───── Data for this exercise

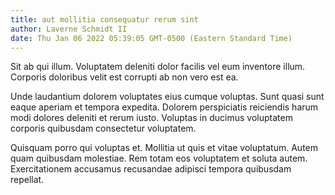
 ```yaml
---
title: aut mollitia consequatur rerum sint
author: Laverne Schmidt II
date: Thu Jan 06 2022 05:39:05 GMT-0500 (Eastern Standard Time)
---
```

Sit ab qui illum. Voluptatem deleniti dolor facilis vel eum inventore illum. Corporis doloribus velit est corrupti ab non vero est ea.

 Unde laudantium dolorem voluptates eius cumque voluptas. Sunt quasi sunt eaque aperiam et tempora expedita. Dolorem perspiciatis reiciendis harum modi dolores deleniti et rerum iusto. Voluptas in ducimus voluptatem corporis quibusdam consectetur voluptatem.

 Quisquam porro qui voluptas et. Mollitia ut quis et vitae voluptatum. Autem quam quibusdam molestiae. Rem totam eos voluptatem et soluta autem. Exercitationem accusamus recusandae adipisci tempora quibusdam repellat.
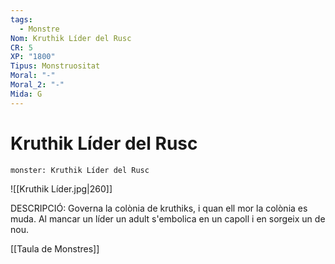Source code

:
 ```yaml
---
tags:
  - Monstre
Nom: Kruthik Líder del Rusc
CR: 5
XP: "1800"
Tipus: Monstruositat
Moral: "-"
Moral_2: "-"
Mida: G
---
```

# Kruthik Líder del Rusc

```statblock
monster: Kruthik Líder del Rusc
```

![[Kruthik Líder.jpg|260]]

DESCRIPCIÓ: 
Governa la colònia de kruthiks, i quan ell mor la colònia es muda. Al mancar un líder un adult s'embolica en un capoll i en sorgeix un de nou.

[[Taula de Monstres]]
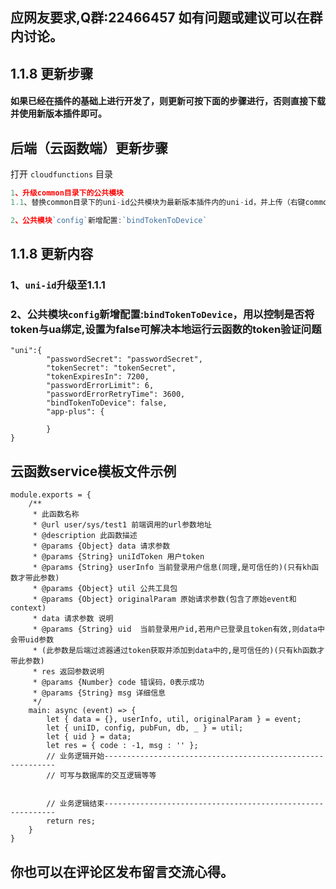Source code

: ## 应网友要求,Q群:22466457 如有问题或建议可以在群内讨论。
## 1.1.8 更新步骤
#### 如果已经在插件的基础上进行开发了，则更新可按下面的步骤进行，否则直接下载并使用新版本插件即可。

## 后端（云函数端）更新步骤
打开 `cloudfunctions` 目录

```js
1、升级common目录下的公共模块
1.1、替换common目录下的uni-id公共模块为最新版本插件内的uni-id，并上传（右键common下的uni-id目录，点击上传公共模块）
```

```js
2、公共模块`config`新增配置:`bindTokenToDevice`
```


## 1.1.8 更新内容
### 1、`uni-id`升级至1.1.1 
### 2、公共模块`config`新增配置:`bindTokenToDevice`，用以控制是否将token与ua绑定,设置为false可解决本地运行云函数的token验证问题
```
"uni":{
		"passwordSecret": "passwordSecret",
		"tokenSecret": "tokenSecret",
		"tokenExpiresIn": 7200,
		"passwordErrorLimit": 6,
		"passwordErrorRetryTime": 3600,
		"bindTokenToDevice": false,
		"app-plus": {
			
		}
}
```
## 云函数service模板文件示例
```
module.exports = {
	/**
	 * 此函数名称
	 * @url user/sys/test1 前端调用的url参数地址
	 * @description 此函数描述
	 * @params {Object} data 请求参数
	 * @params {String} uniIdToken 用户token
	 * @params {String} userInfo 当前登录用户信息(同理,是可信任的)(只有kh函数才带此参数)
	 * @params {Object} util 公共工具包
	 * @params {Object} originalParam 原始请求参数(包含了原始event和context)
	 * data 请求参数 说明
	 * @params {String} uid  当前登录用户id,若用户已登录且token有效,则data中会带uid参数
	 * (此参数是后端过滤器通过token获取并添加到data中的,是可信任的)(只有kh函数才带此参数)
	 * res 返回参数说明
	 * @params {Number} code 错误码，0表示成功
	 * @params {String} msg 详细信息
	 */
	main: async (event) => {
		let { data = {}, userInfo, util, originalParam } = event;
		let { uniID, config, pubFun, db, _ } = util;
		let { uid } = data;
		let res = { code : -1, msg : '' };
		// 业务逻辑开始----------------------------------------------------------- 
		// 可写与数据库的交互逻辑等等
		
		
		// 业务逻辑结束-----------------------------------------------------------
		return res;
	}
}
```

## 你也可以在评论区发布留言交流心得。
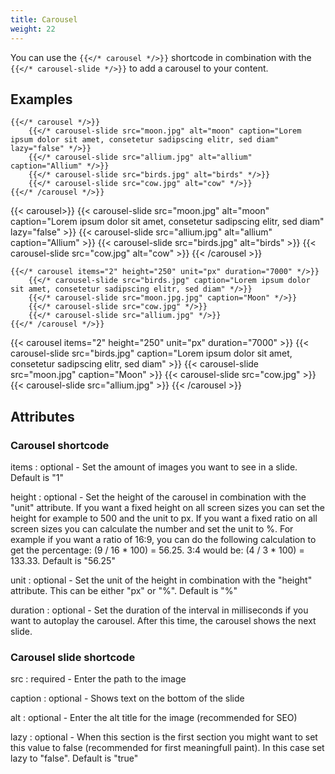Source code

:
 ```yaml
---
title: Carousel
weight: 22
---
```


You can use the `{{</* carousel */>}}` shortcode in combination with the `{{</* carousel-slide */>}}` to add a carousel to your content.

## Examples

```
{{</* carousel */>}}
    {{</* carousel-slide src="moon.jpg" alt="moon" caption="Lorem ipsum dolor sit amet, consetetur sadipscing elitr, sed diam" lazy="false" */>}}
    {{</* carousel-slide src="allium.jpg" alt="allium" caption="Allium" */>}}
    {{</* carousel-slide src="birds.jpg" alt="birds" */>}}
    {{</* carousel-slide src="cow.jpg" alt="cow" */>}}
{{</* /carousel */>}}
```

{{< carousel>}}
    {{< carousel-slide src="moon.jpg" alt="moon" caption="Lorem ipsum dolor sit amet, consetetur sadipscing elitr, sed diam" lazy="false" >}}
    {{< carousel-slide src="allium.jpg" alt="allium" caption="Allium" >}}
    {{< carousel-slide src="birds.jpg" alt="birds" >}}
    {{< carousel-slide src="cow.jpg" alt="cow" >}}
{{< /carousel >}}

```
{{</* carousel items="2" height="250" unit="px" duration="7000" */>}}
    {{</* carousel-slide src="birds.jpg" caption="Lorem ipsum dolor sit amet, consetetur sadipscing elitr, sed diam" */>}}
    {{</* carousel-slide src="moon.jpg.jpg" caption="Moon" */>}}
    {{</* carousel-slide src="cow.jpg" */>}}
    {{</* carousel-slide src="allium.jpg" */>}}
{{</* /carousel */>}}
```

{{< carousel items="2" height="250" unit="px" duration="7000" >}}
    {{< carousel-slide src="birds.jpg" caption="Lorem ipsum dolor sit amet, consetetur sadipscing elitr, sed diam" >}}
    {{< carousel-slide src="moon.jpg" caption="Moon" >}}
    {{< carousel-slide src="cow.jpg" >}}
    {{< carousel-slide src="allium.jpg" >}}
{{< /carousel >}}

## Attributes

### Carousel shortcode

items
: optional - Set the amount of images you want to see in a slide. Default is "1"

height
: optional - Set the height of the carousel in combination with the "unit" attribute. If you want a fixed height on all screen sizes you can set the height for example to 500 and the unit to px. If you want a fixed ratio on all screen sizes you can calculate the number and set the unit to %. For example if you want a ratio of 16:9, you can do the following calculation to get the percentage: (9 / 16 \* 100) = 56.25. 3:4 would be: (4 / 3 \* 100) = 133.33. Default is "56.25"

unit
: optional - Set the unit of the height in combination with the "height" attribute. This can be either "px" or "%". Default is "%"

duration
: optional - Set the duration of the interval in milliseconds if you want to autoplay the carousel. After this time, the carousel shows the next slide.

### Carousel slide shortcode

src
: required - Enter the path to the image

caption
: optional - Shows text on the bottom of the slide

alt
: optional - Enter the alt title for the image (recommended for SEO)

lazy
: optional - When this section is the first section you might want to set this value to false (recommended for first meaningfull paint). In this case set lazy to "false". Default is "true"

──────────

• The task: Return all the data above as written, leaving out only the pictures.

• Final answer:
 ```yaml
---
title: aut mollitia consequatur rerum sint
author: Laverne Schmidt II
date: Thu Jan 06 2022 05:39:05 GMT-0500 (Eastern Standard Time)
---
```

Sit ab qui illum. Voluptatem deleniti dolor facilis vel eum inventore illum. Corporis doloribus velit est corrupti ab non vero est ea.

 Unde laudantium dolorem voluptates eius cumque voluptas. Sunt quasi sunt eaque aperiam et tempora expedita. Dolorem perspiciatis reiciendis harum modi dolores deleniti et rerum iusto. Voluptas in ducimus voluptatem corporis quibusdam consectetur voluptatem.

 Quisquam porro qui voluptas et. Mollitia ut quis et vitae voluptatum. Autem quam quibusdam molestiae. Rem totam eos voluptatem et soluta autem. Exercitationem accusamus recusandae adipisci tempora quibusdam repellat.
Source code

:
 ```yaml
---
tags:
  - Monstre
Nom: Kruthik Líder del Rusc
CR: 5
XP: "1800"
Tipus: Monstruositat
Moral: "-"
Moral_2: "-"
Mida: G
---
```

# Kruthik Líder del Rusc

```statblock
monster: Kruthik Líder del Rusc
```

![[Kruthik Líder.jpg|260]]

DESCRIPCIÓ: 
Governa la colònia de kruthiks, i quan ell mor la colònia es muda. Al mancar un líder un adult s'embolica en un capoll i en sorgeix un de nou.

[[Taula de Monstres]]
Source code

: ## 应网友要求,Q群:22466457 如有问题或建议可以在群内讨论。
## 1.1.8 更新步骤
#### 如果已经在插件的基础上进行开发了，则更新可按下面的步骤进行，否则直接下载并使用新版本插件即可。

## 后端（云函数端）更新步骤
打开 `cloudfunctions` 目录

```js
1、升级common目录下的公共模块
1.1、替换common目录下的uni-id公共模块为最新版本插件内的uni-id，并上传（右键common下的uni-id目录，点击上传公共模块）
```

```js
2、公共模块`config`新增配置:`bindTokenToDevice`
```


## 1.1.8 更新内容
### 1、`uni-id`升级至1.1.1 
### 2、公共模块`config`新增配置:`bindTokenToDevice`，用以控制是否将token与ua绑定,设置为false可解决本地运行云函数的token验证问题
```
"uni":{
		"passwordSecret": "passwordSecret",
		"tokenSecret": "tokenSecret",
		"tokenExpiresIn": 7200,
		"passwordErrorLimit": 6,
		"passwordErrorRetryTime": 3600,
		"bindTokenToDevice": false,
		"app-plus": {
			
		}
}
```
## 云函数service模板文件示例
```
module.exports = {
	/**
	 * 此函数名称
	 * @url user/sys/test1 前端调用的url参数地址
	 * @description 此函数描述
	 * @params {Object} data 请求参数
	 * @params {String} uniIdToken 用户token
	 * @params {String} userInfo 当前登录用户信息(同理,是可信任的)(只有kh函数才带此参数)
	 * @params {Object} util 公共工具包
	 * @params {Object} originalParam 原始请求参数(包含了原始event和context)
	 * data 请求参数 说明
	 * @params {String} uid  当前登录用户id,若用户已登录且token有效,则data中会带uid参数
	 * (此参数是后端过滤器通过token获取并添加到data中的,是可信任的)(只有kh函数才带此参数)
	 * res 返回参数说明
	 * @params {Number} code 错误码，0表示成功
	 * @params {String} msg 详细信息
	 */
	main: async (event) => {
		let { data = {}, userInfo, util, originalParam } = event;
		let { uniID, config, pubFun, db, _ } = util;
		let { uid } = data;
		let res = { code : -1, msg : '' };
		// 业务逻辑开始----------------------------------------------------------- 
		// 可写与数据库的交互逻辑等等
		
		
		// 业务逻辑结束-----------------------------------------------------------
		return res;
	}
}
```

## 你也可以在评论区发布留言交流心得。
Source code

:
 ```yaml
---
title: Carousel
weight: 22
---
```


You can use the `{{</* carousel */>}}` shortcode in combination with the `{{</* carousel-slide */>}}` to add a carousel to your content.

## Examples

```
{{</* carousel */>}}
    {{</* carousel-slide src="moon.jpg" alt="moon" caption="Lorem ipsum dolor sit amet, consetetur sadipscing elitr, sed diam" lazy="false" */>}}
    {{</* carousel-slide src="allium.jpg" alt="allium" caption="Allium" */>}}
    {{</* carousel-slide src="birds.jpg" alt="birds" */>}}
    {{</* carousel-slide src="cow.jpg" alt="cow" */>}}
{{</* /carousel */>}}
```

{{< carousel>}}
    {{< carousel-slide src="moon.jpg" alt="moon" caption="Lorem ipsum dolor sit amet, consetetur sadipscing elitr, sed diam" lazy="false" >}}
    {{< carousel-slide src="allium.jpg" alt="allium" caption="Allium" >}}
    {{< carousel-slide src="birds.jpg" alt="birds" >}}
    {{< carousel-slide src="cow.jpg" alt="cow" >}}
{{< /carousel >}}

```
{{</* carousel items="2" height="250" unit="px" duration="7000" */>}}
    {{</* carousel-slide src="birds.jpg" caption="Lorem ipsum dolor sit amet, consetetur sadipscing elitr, sed diam" */>}}
    {{</* carousel-slide src="moon.jpg.jpg" caption="Moon" */>}}
    {{</* carousel-slide src="cow.jpg" */>}}
    {{</* carousel-slide src="allium.jpg" */>}}
{{</* /carousel */>}}
```

{{< carousel items="2" height="250" unit="px" duration="7000" >}}
    {{< carousel-slide src="birds.jpg" caption="Lorem ipsum dolor sit amet, consetetur sadipscing elitr, sed diam" >}}
    {{< carousel-slide src="moon.jpg" caption="Moon" >}}
    {{< carousel-slide src="cow.jpg" >}}
    {{< carousel-slide src="allium.jpg" >}}
{{< /carousel >}}

## Attributes

### Carousel shortcode

items
: optional - Set the amount of images you want to see in a slide. Default is "1"

height
: optional - Set the height of the carousel in combination with the "unit" attribute. If you want a fixed height on all screen sizes you can set the height for example to 500 and the unit to px. If you want a fixed ratio on all screen sizes you can calculate the number and set the unit to %. For example if you want a ratio of 16:9, you can do the following calculation to get the percentage: (9 / 16 \* 100) = 56.25. 3:4 would be: (4 / 3 \* 100) = 133.33. Default is "56.25"

unit
: optional - Set the unit of the height in combination with the "height" attribute. This can be either "px" or "%". Default is "%"

duration
: optional - Set the duration of the interval in milliseconds if you want to autoplay the carousel. After this time, the carousel shows the next slide.

### Carousel slide shortcode

src
: required - Enter the path to the image

caption
: optional - Shows text on the bottom of the slide

alt
: optional - Enter the alt title for the image (recommended for SEO)

lazy
: optional - When this section is the first section you might want to set this value to false (recommended for first meaningfull paint). In this case set lazy to "false". Default is "true"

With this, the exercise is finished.